10 GIUGNO 2017 – Il Sole 24 Ore
LONDRA. Per un giorno l’Italia non si è sentita il brutto anatroccolo. L’incontro con gli investitori internazionali organizzato da Aifi (Associazione Italiana del Private Equity, Venture Capital e Private Debt) a Londra il giorno successivo il risultato inatteso delle elezioni britanniche, ha reso per una volta superflue le domande di rito sulla stabilità del governi italiani: «La Gran Bretagna è benvenuta nel club» ha commentato con una nota di ironia Andrea Guerzoni managing parter di EY aprendo l’incontro. Gli ha fatto eco Innocenzo Cipoletta chairman di Aifi: «Guardate la Spagna dopo tre elezioni non è riuscita a formare un governo di maggioranza, non è un dramma». Parole come instabilità, coalizioni, governo di transizione, tutte comuni da noi, per la prima volta hanno attraversato la Manica con grande stupore di tutti.
In questo clima di incertezza per una volta non provocato dall’Italia, si è svolto il road show annuale di Aifi davanti a una platea di investitori internazionali (circa 25) più numerosa del solito: «L’Italia è tornata ad essere attrattiva e i risultati si vedono», ha commentato Anna Gervasoni, chief executive di Aifi: nel 2016 gli investimenti nel private equity, private debt, venture capital sono stati pari a 8,191 miliardi di euro(+77%) avvicinando l’Italia alla Francia dove si attestano a 11 miliardi di euro.

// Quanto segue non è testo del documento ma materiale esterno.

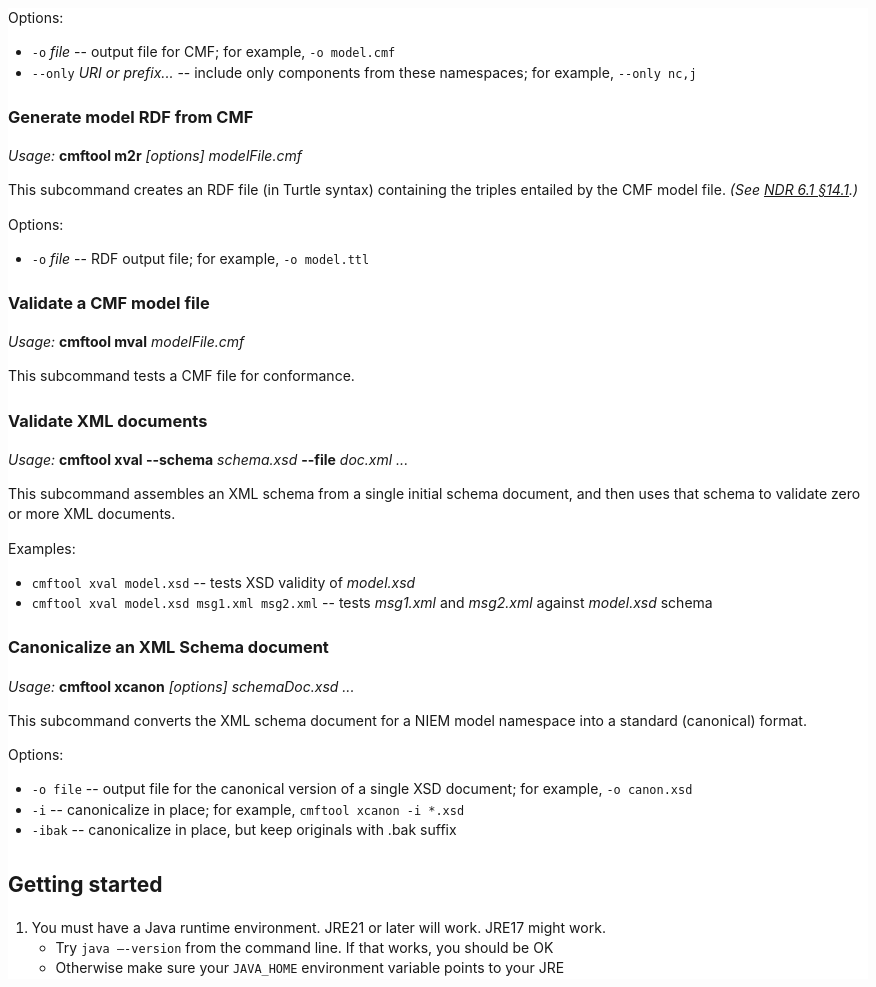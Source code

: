 Options:

* `-o` *file* -- output file for CMF; for example, `-o model.cmf`
* `--only` *URI or prefix...* -- include only components from these namespaces; for example, `--only nc,j`

### Generate model RDF from CMF

*Usage:* **cmftool m2r** *[options]* *modelFile.cmf*

This subcommand creates an RDF file (in Turtle syntax) containing the triples entailed by the CMF model file.  *(See [NDR 6.1 §14.1](https://docs.oasis-open.org/niemopen/ndr/v6.0/ndr-v6.0.html#141-rdf-interpretation-of-niem-models).)*

Options:

* `-o` *file* -- RDF output file; for example, `-o model.ttl`

### Validate a CMF model file

*Usage:* **cmftool mval** *modelFile.cmf*

This subcommand tests a CMF file for conformance.

### Validate XML documents

*Usage:* **cmftool xval --schema** *schema.xsd* **--file** *doc.xml ...*

This subcommand assembles an XML schema from a single initial schema document, and then uses that schema to validate zero or more XML documents.

Examples:

* `cmftool xval model.xsd` -- tests XSD validity of *model.xsd*
* `cmftool xval model.xsd msg1.xml msg2.xml` -- tests *msg1.xml* and *msg2.xml* against *model.xsd* schema

### Canonicalize an XML Schema document

*Usage:* **cmftool xcanon** *[options]* *schemaDoc.xsd ...*

This subcommand converts the XML schema document for a NIEM model namespace into a standard (canonical) format.

Options:

* `-o file` -- output file for the canonical version of a single XSD document; for example, `-o canon.xsd`
* `-i` -- canonicalize in place; for example, `cmftool xcanon -i *.xsd`
* `-ibak` -- canonicalize in place, but keep originals with .bak suffix

## Getting started

1. You must have a Java runtime environment.  JRE21 or later will work.  JRE17 might work.  
   - Try `java –-version` from the command line.  If that works, you should be OK
   - Otherwise make sure your `JAVA_HOME` environment variable points to your JRE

Dati che continuano a migliorare: secondo EY dal giugno dello scorso anno ad oggi le operazioni di private equity in Italia sono aumentate del 15% e in generale le transazioni tra il 15% e il 20%. A questi dati si aggiungono quelli degli investimenti diretti in Italia saliti del 62% in un anno, piazzando l’Italia al secondo posto dopo la Svezia mentre gli Stati Uniti, la Svizzera e la Gran Bretagna sono i tre principali investitori nel Bel Paese.
«Negli ultimi anni i fondi internazionali hanno cominciato ad inserire l’Italia nei loro portafogli strategici – spiega Enrico Silva, partner di EY – con un incremento del 32,1% del fund raising che ha avuto come conseguenza l’aumento delle operazioni di M&A con un picco nel 2015. Gli investitori sono alla ricerca di opportunità e le hanno trovate qui a prezzi convenienti». Tra i settori coinvolti, quello industriale, food e servizi finanziari mentre tra gli investitori spiccano i fondi di fondi, assicurazioni e i fondi pensione tra i più attivi.
La conferma dell’interesse per l’Italia arriva dagli stessi investitori: «Il clima è cambiato rispetto a qualche anno fa – ammette Ciro Mongillo Ceo del fondo inglese Eos – l’Italia non è più guardata con pregiudizio anche se miglioramenti sono auspicabili sul fronte fiscale e regolamentare». A favorire gli investimenti anche le migliorate prospettive dell’economia italiana: «L’Italia sta riprendendo a crescere ed ad essere un target per gli investitori internazionali che oggi rappresentano il 50% del fund rising nelle operazioni di private equity, venture capital e private debt – ha sottolineato Cipoletta -. Tuttavia si può fare di più facendo crescere la raccolta anche in Italia, ad esempio, veicolando il risparmio previdenziale».
Nello specifico Anna Gervasoni ha ricordato come le fonti del fund raising che tra private equity e venture capital ha toccato 1,3 miliardi di euro nel 2016, è alimentato da investitori interrelazioni quali fondi di fondi, asset manager, investitori individuali e family officer mentre sul fronte domestico da investitori individuali, fondi pensione e corporate investor. Resta il private debt lanciato da poco in Italia in grado di raccogliere oltre 632 milioni di euro e investimenti per 378 milioni di euro, un settore su cui puntano per Pmi per i loro finanziamenti.